*** Supplied material ***

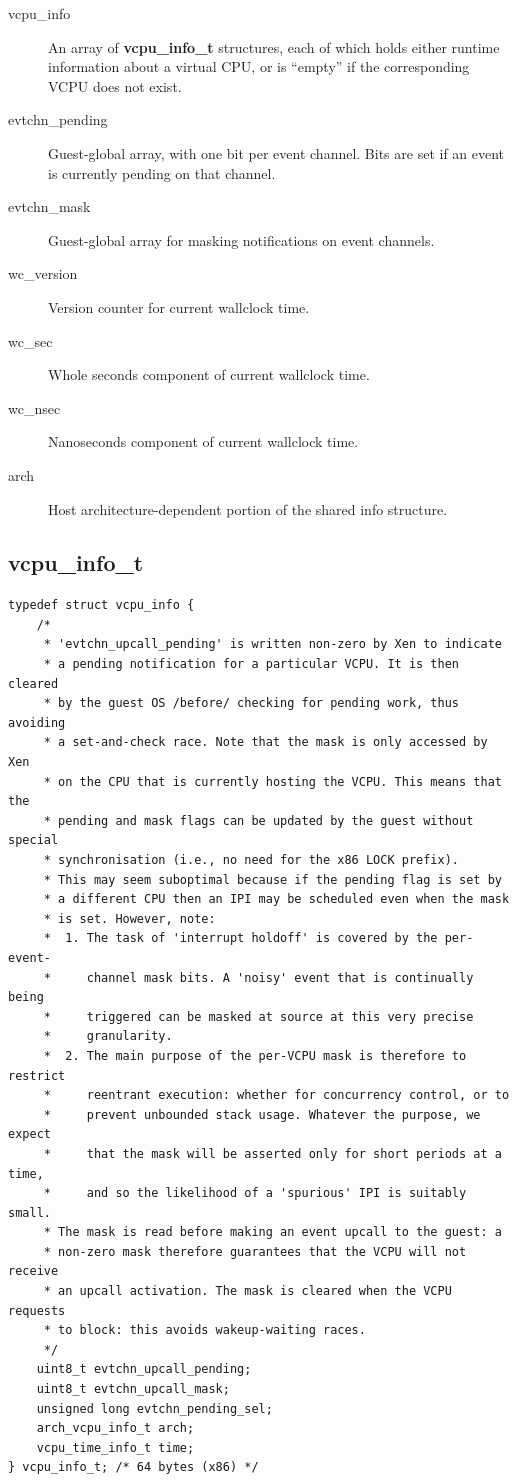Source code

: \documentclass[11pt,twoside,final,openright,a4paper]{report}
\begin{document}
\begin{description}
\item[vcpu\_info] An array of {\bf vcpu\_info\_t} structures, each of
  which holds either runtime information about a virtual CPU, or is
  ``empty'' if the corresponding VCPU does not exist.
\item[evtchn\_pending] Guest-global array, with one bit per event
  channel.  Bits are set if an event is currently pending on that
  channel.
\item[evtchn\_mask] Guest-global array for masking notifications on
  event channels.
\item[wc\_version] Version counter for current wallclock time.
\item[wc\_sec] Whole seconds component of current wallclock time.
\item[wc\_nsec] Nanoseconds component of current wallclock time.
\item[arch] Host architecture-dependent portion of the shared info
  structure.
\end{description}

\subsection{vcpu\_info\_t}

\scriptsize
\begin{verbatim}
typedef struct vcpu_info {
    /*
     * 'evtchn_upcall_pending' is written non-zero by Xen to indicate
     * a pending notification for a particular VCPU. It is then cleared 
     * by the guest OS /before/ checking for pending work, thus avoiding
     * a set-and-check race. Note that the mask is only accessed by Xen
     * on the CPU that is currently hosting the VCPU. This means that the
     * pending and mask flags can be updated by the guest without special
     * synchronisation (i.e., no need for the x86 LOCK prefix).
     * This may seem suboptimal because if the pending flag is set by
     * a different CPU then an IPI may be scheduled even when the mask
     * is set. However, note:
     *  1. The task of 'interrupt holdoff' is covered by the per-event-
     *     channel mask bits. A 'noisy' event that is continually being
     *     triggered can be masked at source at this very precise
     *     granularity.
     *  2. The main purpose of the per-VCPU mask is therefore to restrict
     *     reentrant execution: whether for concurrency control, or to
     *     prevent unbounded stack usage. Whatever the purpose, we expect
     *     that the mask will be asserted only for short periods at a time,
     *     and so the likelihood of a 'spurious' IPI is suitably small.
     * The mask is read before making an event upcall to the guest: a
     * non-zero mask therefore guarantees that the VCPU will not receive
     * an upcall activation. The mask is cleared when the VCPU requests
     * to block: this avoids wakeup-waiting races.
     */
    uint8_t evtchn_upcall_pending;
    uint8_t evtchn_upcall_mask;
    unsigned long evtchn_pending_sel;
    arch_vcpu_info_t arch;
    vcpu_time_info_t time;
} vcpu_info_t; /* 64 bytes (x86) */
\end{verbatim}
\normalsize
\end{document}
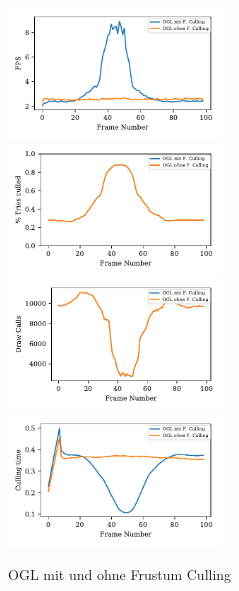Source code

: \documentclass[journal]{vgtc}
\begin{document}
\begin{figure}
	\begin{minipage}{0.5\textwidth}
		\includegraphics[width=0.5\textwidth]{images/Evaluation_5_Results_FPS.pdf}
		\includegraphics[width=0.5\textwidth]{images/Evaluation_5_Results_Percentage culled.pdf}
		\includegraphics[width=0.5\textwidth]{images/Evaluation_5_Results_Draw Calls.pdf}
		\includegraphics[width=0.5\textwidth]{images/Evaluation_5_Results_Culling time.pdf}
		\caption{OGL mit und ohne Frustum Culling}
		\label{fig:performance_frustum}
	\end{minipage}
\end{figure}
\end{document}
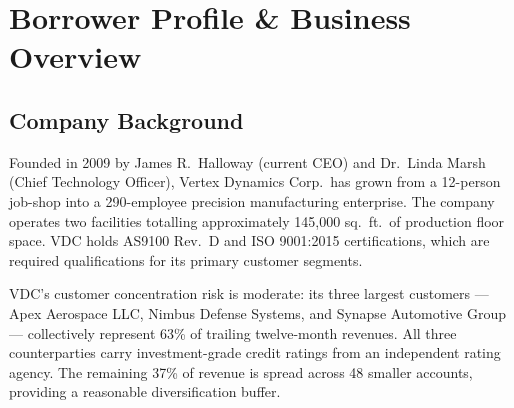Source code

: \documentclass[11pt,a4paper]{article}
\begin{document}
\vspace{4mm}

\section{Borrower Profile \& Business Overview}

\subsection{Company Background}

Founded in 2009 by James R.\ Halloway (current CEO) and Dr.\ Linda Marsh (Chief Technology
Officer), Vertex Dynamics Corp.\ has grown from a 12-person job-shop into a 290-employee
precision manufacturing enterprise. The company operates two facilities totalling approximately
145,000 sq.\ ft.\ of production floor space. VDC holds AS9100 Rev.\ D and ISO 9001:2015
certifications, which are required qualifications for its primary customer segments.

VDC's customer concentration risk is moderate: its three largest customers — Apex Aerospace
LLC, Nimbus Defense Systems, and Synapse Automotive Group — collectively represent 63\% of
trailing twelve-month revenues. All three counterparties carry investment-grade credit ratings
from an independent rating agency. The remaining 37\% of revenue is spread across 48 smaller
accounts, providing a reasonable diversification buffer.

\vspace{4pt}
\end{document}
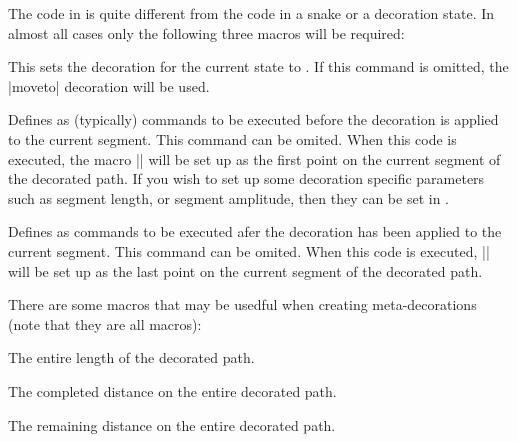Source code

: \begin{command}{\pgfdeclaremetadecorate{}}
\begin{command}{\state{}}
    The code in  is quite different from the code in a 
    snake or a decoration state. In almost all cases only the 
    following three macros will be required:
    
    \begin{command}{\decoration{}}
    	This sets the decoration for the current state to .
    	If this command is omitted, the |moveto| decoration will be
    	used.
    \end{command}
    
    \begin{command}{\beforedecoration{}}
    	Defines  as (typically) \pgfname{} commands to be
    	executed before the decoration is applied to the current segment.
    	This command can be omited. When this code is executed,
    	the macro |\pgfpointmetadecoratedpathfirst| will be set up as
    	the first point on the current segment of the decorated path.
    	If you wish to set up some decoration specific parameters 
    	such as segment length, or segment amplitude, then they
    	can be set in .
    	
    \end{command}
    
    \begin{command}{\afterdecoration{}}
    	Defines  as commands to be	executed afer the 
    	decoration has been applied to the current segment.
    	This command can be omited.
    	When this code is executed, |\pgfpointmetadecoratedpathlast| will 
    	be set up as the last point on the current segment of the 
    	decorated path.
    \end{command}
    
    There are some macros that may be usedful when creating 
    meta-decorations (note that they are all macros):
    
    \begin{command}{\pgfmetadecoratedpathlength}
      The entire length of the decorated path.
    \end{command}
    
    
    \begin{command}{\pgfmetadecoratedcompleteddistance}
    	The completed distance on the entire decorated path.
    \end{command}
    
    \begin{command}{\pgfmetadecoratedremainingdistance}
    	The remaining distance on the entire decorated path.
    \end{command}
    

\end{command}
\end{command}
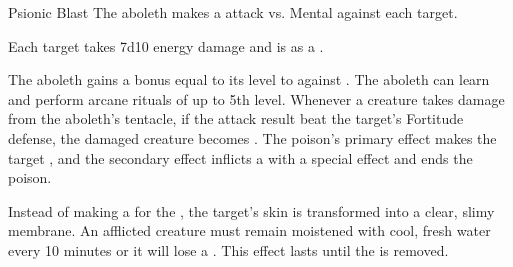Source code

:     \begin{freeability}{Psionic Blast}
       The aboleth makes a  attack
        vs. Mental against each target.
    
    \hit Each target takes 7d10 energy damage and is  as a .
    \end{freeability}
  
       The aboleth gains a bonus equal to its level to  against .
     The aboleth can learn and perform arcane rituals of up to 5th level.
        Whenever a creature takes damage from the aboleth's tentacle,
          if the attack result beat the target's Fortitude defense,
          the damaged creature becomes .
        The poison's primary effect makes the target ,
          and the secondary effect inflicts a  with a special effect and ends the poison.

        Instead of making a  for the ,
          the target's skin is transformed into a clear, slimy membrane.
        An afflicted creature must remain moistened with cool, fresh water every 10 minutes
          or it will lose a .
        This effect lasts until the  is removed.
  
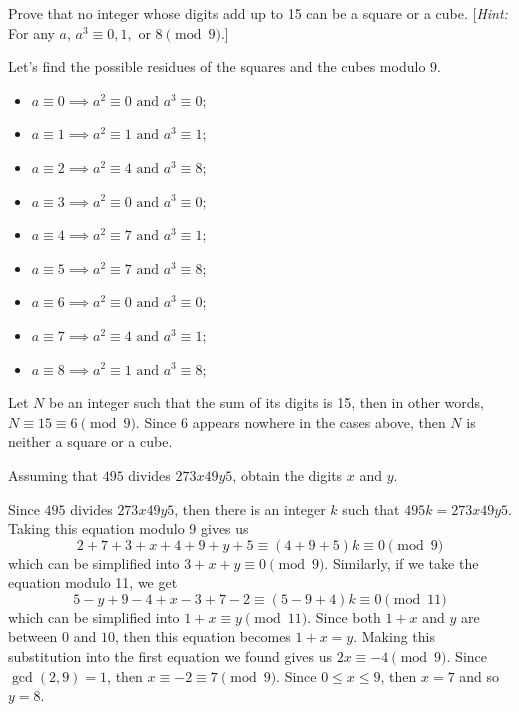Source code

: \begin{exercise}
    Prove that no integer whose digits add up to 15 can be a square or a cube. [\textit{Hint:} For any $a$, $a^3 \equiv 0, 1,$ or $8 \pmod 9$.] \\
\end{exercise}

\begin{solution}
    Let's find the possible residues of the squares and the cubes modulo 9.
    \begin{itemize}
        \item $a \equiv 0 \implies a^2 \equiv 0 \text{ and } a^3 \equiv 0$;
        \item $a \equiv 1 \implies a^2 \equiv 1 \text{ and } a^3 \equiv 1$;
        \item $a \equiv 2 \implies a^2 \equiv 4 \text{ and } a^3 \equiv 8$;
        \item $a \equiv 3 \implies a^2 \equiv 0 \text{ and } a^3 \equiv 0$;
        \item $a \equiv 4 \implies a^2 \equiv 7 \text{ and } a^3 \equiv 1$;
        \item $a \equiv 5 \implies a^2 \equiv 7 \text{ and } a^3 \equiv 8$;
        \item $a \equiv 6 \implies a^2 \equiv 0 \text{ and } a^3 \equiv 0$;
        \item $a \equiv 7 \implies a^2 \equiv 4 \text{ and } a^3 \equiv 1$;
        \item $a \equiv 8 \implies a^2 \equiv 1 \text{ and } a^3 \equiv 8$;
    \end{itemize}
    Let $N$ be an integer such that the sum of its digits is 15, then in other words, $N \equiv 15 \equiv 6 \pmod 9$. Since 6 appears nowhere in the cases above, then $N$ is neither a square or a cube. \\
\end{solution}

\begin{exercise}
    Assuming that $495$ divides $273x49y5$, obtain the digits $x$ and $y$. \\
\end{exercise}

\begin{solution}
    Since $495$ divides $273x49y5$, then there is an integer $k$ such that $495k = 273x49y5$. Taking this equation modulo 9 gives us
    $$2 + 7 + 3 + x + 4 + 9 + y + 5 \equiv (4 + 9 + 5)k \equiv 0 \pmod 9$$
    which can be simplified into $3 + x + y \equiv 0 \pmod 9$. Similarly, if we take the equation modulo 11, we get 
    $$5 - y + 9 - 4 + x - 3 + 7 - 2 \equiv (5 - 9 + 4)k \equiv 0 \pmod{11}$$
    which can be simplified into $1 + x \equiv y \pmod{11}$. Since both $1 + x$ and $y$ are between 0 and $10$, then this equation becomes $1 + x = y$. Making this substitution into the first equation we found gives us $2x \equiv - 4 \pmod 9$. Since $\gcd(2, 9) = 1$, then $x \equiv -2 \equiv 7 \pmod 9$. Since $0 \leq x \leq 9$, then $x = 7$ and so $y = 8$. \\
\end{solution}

*** End of Supplied material ***

• [Activity] Your answer must be the lines above from the one holding "and the secondary" up to and including the one holding "6 \implies a^2", exact and with no pictures.

• [Result of this task]
          and the secondary effect inflicts a  with a special effect and ends the poison.

        Instead of making a  for the ,
          the target's skin is transformed into a clear, slimy membrane.
        An afflicted creature must remain moistened with cool, fresh water every 10 minutes
          or it will lose a .
        This effect lasts until the  is removed.
  
Source code

: \begin{exercise}
    Prove that no integer whose digits add up to 15 can be a square or a cube. [\textit{Hint:} For any $a$, $a^3 \equiv 0, 1,$ or $8 \pmod 9$.] \\
\end{exercise}

\begin{solution}
    Let's find the possible residues of the squares and the cubes modulo 9.
    \begin{itemize}
        \item $a \equiv 0 \implies a^2 \equiv 0 \text{ and } a^3 \equiv 0$;
        \item $a \equiv 1 \implies a^2 \equiv 1 \text{ and } a^3 \equiv 1$;
        \item $a \equiv 2 \implies a^2 \equiv 4 \text{ and } a^3 \equiv 8$;
        \item $a \equiv 3 \implies a^2 \equiv 0 \text{ and } a^3 \equiv 0$;
        \item $a \equiv 4 \implies a^2 \equiv 7 \text{ and } a^3 \equiv 1$;
        \item $a \equiv 5 \implies a^2 \equiv 7 \text{ and } a^3 \equiv 8$;
        \item $a \equiv 6 \implies a^2 \equiv 0 \text{ and } a^3 \equiv 0$;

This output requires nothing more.